(Saved entries)
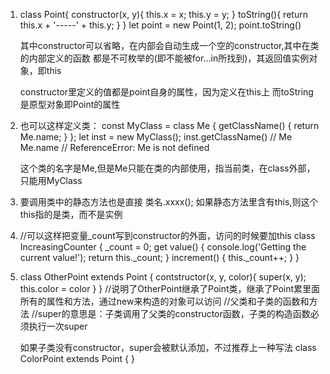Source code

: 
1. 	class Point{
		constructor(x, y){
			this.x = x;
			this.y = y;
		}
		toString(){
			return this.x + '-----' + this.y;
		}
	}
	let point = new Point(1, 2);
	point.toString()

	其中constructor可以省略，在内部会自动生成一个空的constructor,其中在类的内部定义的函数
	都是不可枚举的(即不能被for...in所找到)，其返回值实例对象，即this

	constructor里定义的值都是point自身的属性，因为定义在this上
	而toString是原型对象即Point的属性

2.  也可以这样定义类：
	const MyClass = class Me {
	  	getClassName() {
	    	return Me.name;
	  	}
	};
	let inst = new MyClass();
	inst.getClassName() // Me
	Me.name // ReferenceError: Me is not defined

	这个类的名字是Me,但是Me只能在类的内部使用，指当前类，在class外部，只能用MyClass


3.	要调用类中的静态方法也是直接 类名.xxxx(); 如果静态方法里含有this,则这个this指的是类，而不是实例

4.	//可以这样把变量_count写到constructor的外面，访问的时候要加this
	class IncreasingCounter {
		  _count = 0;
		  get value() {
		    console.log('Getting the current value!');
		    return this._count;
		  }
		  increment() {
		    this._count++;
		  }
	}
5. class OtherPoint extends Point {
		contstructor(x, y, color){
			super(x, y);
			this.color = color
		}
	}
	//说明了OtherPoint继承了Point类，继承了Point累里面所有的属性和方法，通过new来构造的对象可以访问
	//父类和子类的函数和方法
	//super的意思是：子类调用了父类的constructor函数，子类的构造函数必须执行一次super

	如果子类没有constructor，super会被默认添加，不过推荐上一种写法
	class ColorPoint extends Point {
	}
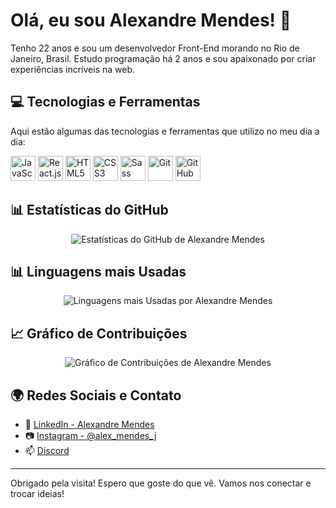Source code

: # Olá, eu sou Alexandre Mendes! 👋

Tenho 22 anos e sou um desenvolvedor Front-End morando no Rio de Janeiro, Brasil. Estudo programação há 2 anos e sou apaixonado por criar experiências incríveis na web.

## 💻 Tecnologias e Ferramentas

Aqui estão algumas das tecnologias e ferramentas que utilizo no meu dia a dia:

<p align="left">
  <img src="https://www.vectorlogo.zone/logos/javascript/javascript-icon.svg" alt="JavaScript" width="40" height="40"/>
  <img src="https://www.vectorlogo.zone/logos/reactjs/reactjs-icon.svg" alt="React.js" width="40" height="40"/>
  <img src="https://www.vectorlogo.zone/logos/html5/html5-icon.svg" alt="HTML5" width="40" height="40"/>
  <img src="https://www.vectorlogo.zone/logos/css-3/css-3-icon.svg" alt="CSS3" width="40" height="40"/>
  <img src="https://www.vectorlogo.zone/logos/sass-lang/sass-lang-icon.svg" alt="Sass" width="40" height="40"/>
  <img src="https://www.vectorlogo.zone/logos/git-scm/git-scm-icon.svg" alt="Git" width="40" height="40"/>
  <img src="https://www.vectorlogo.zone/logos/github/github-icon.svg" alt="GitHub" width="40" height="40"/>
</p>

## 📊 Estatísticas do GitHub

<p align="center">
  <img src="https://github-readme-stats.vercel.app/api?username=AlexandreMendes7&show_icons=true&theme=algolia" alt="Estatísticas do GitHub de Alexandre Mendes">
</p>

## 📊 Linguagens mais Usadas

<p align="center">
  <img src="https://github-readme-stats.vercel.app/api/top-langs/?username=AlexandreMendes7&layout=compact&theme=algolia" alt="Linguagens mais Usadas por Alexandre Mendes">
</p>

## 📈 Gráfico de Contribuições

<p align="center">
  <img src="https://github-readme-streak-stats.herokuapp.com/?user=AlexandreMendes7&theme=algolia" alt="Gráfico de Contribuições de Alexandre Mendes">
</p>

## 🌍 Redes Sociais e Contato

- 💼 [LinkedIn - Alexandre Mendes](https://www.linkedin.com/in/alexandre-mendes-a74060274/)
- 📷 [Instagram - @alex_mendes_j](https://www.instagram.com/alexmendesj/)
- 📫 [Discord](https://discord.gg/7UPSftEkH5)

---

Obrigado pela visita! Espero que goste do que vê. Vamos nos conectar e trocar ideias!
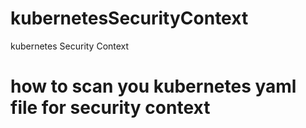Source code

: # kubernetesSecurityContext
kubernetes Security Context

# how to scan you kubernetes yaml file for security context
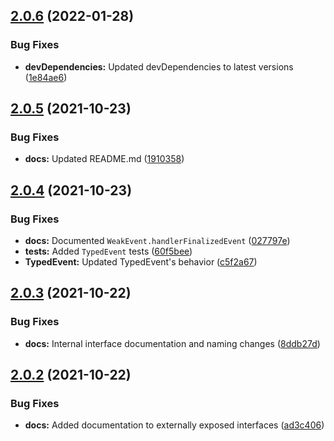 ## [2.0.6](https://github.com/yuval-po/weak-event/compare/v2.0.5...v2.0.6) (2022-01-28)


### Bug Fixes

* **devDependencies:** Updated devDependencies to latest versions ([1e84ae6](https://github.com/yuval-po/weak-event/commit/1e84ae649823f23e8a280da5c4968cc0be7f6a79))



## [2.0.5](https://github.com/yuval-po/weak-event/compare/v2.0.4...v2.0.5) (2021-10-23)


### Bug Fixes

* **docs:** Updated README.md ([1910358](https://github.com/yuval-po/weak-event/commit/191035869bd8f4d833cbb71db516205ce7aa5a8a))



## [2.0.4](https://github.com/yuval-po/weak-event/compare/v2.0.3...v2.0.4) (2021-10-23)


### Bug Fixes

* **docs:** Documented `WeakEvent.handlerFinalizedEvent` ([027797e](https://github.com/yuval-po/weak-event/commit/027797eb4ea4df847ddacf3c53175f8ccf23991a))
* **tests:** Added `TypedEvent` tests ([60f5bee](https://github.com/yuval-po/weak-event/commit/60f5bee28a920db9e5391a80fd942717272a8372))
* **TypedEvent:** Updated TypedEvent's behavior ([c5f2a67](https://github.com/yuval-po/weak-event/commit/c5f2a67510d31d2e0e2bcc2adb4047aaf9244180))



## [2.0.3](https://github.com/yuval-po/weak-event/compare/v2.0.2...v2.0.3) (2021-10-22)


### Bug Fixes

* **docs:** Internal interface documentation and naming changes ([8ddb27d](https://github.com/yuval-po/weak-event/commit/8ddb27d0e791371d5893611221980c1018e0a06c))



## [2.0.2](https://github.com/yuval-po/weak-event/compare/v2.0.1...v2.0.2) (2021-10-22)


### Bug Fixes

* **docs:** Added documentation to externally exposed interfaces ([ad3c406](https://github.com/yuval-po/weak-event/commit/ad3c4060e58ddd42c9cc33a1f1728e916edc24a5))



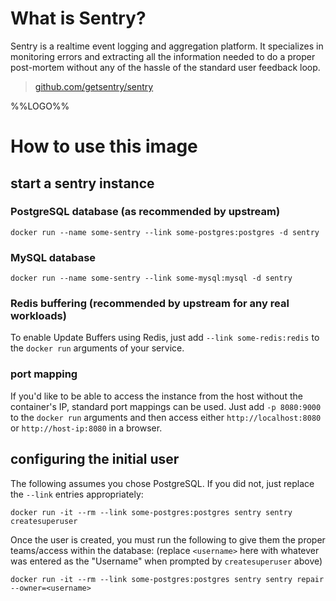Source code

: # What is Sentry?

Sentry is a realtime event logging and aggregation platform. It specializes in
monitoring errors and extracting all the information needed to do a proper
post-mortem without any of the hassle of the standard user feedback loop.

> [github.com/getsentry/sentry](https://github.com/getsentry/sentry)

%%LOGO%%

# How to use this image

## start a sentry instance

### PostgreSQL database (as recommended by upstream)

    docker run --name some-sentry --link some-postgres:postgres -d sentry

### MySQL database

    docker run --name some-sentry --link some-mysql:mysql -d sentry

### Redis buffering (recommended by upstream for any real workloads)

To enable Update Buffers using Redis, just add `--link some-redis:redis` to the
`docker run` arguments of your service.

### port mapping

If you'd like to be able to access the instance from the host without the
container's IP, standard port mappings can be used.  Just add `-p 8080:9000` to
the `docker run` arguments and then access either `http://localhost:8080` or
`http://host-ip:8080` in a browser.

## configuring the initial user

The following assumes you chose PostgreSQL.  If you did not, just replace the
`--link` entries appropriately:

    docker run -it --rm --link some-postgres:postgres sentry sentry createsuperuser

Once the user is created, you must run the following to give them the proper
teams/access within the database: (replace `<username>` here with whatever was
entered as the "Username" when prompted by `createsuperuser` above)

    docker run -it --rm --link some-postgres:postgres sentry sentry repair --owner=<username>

[Problem to solve]
Each line containing the word "replace" needs to be copied from the data above.

[Expected answer]
The following assumes you chose PostgreSQL.  If you did not, just replace the
teams/access within the database: (replace `<username>` here with whatever was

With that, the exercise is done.